WORK TO COMPLETE: Repeat the records in full, exactly.

- Opening Delimiter -

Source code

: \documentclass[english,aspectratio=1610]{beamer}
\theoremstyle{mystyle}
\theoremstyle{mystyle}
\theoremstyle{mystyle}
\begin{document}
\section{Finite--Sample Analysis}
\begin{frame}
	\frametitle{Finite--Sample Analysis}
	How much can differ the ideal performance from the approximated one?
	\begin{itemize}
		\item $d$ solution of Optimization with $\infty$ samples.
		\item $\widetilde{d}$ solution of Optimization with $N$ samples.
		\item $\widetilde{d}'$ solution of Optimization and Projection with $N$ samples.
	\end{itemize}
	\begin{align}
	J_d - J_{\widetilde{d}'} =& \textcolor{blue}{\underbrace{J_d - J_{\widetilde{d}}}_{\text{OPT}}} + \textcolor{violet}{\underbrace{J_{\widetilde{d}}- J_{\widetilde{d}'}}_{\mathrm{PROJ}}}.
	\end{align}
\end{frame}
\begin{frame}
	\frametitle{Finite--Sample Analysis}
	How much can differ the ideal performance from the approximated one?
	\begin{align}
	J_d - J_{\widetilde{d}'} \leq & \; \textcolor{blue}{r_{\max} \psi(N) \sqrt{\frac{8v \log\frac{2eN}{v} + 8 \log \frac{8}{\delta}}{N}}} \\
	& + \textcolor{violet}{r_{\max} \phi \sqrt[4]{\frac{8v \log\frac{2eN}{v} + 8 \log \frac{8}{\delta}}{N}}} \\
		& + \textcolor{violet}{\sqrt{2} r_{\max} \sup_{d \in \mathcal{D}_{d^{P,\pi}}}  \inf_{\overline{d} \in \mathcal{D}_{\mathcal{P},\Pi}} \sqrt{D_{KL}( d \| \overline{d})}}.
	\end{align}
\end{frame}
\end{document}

- Closing Delimiter -

EXERCISE OUTPUT:
Source code

: \documentclass[english,aspectratio=1610]{beamer}
\theoremstyle{mystyle}
\theoremstyle{mystyle}
\theoremstyle{mystyle}
\begin{document}
\section{Finite--Sample Analysis}
\begin{frame}
	\frametitle{Finite--Sample Analysis}
	How much can differ the ideal performance from the approximated one?
	\begin{itemize}
		\item $d$ solution of Optimization with $\infty$ samples.
		\item $\widetilde{d}$ solution of Optimization with $N$ samples.
		\item $\widetilde{d}'$ solution of Optimization and Projection with $N$ samples.
	\end{itemize}
	\begin{align}
	J_d - J_{\widetilde{d}'} =& \textcolor{blue}{\underbrace{J_d - J_{\widetilde{d}}}_{\text{OPT}}} + \textcolor{violet}{\underbrace{J_{\widetilde{d}}- J_{\widetilde{d}'}}_{\mathrm{PROJ}}}.
	\end{align}
\end{frame}
\begin{frame}
	\frametitle{Finite--Sample Analysis}
	How much can differ the ideal performance from the approximated one?
	\begin{align}
	J_d - J_{\widetilde{d}'} \leq & \; \textcolor{blue}{r_{\max} \psi(N) \sqrt{\frac{8v \log\frac{2eN}{v} + 8 \log \frac{8}{\delta}}{N}}} \\
	& + \textcolor{violet}{r_{\max} \phi \sqrt[4]{\frac{8v \log\frac{2eN}{v} + 8 \log \frac{8}{\delta}}{N}}} \\
		& + \textcolor{violet}{\sqrt{2} r_{\max} \sup_{d \in \mathcal{D}_{d^{P,\pi}}}  \inf_{\overline{d} \in \mathcal{D}_{\mathcal{P},\Pi}} \sqrt{D_{KL}( d \| \overline{d})}}.
	\end{align}
\end{frame}
\end{document}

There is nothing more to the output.